Opelka struck nine aces against Galán and only lost seven points behind his first serve on Wednesday.

The rest of his shots shouldn't require as much change, adds Opelka, who is also a better mover than his height would suggest.

"I’m still working on it. My backhand, technically I don't think there's too much wrong," he said. "Just some little things I can do. It will get better overtime. I'm still improving, getting stronger. My backhand is pretty good."

It isn't easy for a player to significantly adjust a stroke, especially during the season, but for Opelka, it paid off straightaway. He started using the forehand changes in Rome, and reached the semifinals, falling to Rafael Nadal, 6-4, 6-4.

Those are the kind of meetings he would like to have more often, saying that even when he's playing an idol, he aims to win.

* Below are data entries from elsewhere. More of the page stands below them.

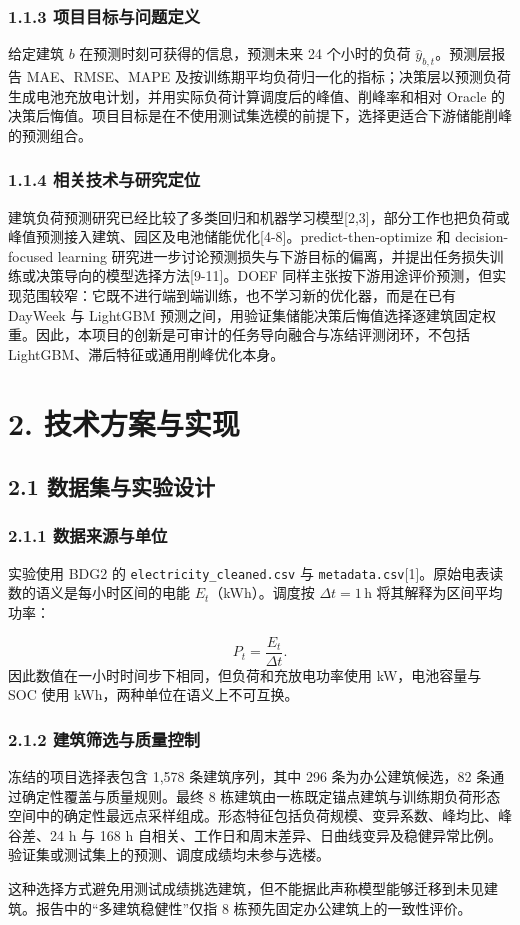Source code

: \documentclass[12pt,a4paper]{article}
\begin{document}
\subsubsection{1.1.3 项目目标与问题定义}
给定建筑 \(b\) 在预测时刻可获得的信息，预测未来 24 个小时的负荷 \(\hat{y}_{b,t}\)。预测层报告 MAE、RMSE、MAPE 及按训练期平均负荷归一化的指标；决策层以预测负荷生成电池充放电计划，并用实际负荷计算调度后的峰值、削峰率和相对 Oracle 的决策后悔值。项目目标是在不使用测试集选模的前提下，选择更适合下游储能削峰的预测组合。\par
\subsubsection{1.1.4 相关技术与研究定位}
建筑负荷预测研究已经比较了多类回归和机器学习模型[2,3]，部分工作也把负荷或峰值预测接入建筑、园区及电池储能优化[4-8]。predict-then-optimize 和 decision-focused learning 研究进一步讨论预测损失与下游目标的偏离，并提出任务损失训练或决策导向的模型选择方法[9-11]。DOEF 同样主张按下游用途评价预测，但实现范围较窄：它既不进行端到端训练，也不学习新的优化器，而是在已有 DayWeek 与 LightGBM 预测之间，用验证集储能决策后悔值选择逐建筑固定权重。因此，本项目的创新是可审计的任务导向融合与冻结评测闭环，不包括 LightGBM、滞后特征或通用削峰优化本身。\par
\section{2. 技术方案与实现}
\subsection{2.1 数据集与实验设计}
\subsubsection{2.1.1 数据来源与单位}
实验使用 BDG2 的 \nolinkurl{electricity_cleaned.csv} 与 \nolinkurl{metadata.csv}[1]。原始电表读数的语义是每小时区间的电能 \(E_t\)（kWh）。调度按 \(\Delta t=1\,\text{h}\) 将其解释为区间平均功率：\par
\[
P_t = \frac{E_t}{\Delta t}.
\]
因此数值在一小时时间步下相同，但负荷和充放电功率使用 kW，电池容量与 SOC 使用 kWh，两种单位在语义上不可互换。\par
\subsubsection{2.1.2 建筑筛选与质量控制}
冻结的项目选择表包含 1,578 条建筑序列，其中 296 条为办公建筑候选，82 条通过确定性覆盖与质量规则。最终 8 栋建筑由一栋既定锚点建筑与训练期负荷形态空间中的确定性最远点采样组成。形态特征包括负荷规模、变异系数、峰均比、峰谷差、24 h 与 168 h 自相关、工作日和周末差异、日曲线变异及稳健异常比例。验证集或测试集上的预测、调度成绩均未参与选楼。\par
这种选择方式避免用测试成绩挑选建筑，但不能据此声称模型能够迁移到未见建筑。报告中的“多建筑稳健性”仅指 8 栋预先固定办公建筑上的一致性评价。\par
\end{document}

"He's great. He's Rafa. He's the greatest," said Opelka. "That's his court. My favorite player growing up. It's a cool to play a legend like him. But I think to a certain extent, you see players losing to Rafa, Roger [Federer], Novak [Djokovic], they're getting a selfie with him on the court. You got to draw the line somewhere."

Nadal is the top seed at this week's ATP event in Washington, while Opelka, who paired Jannik Sinner to win his first doubles title last week in Atlanta, is the No.8 seed.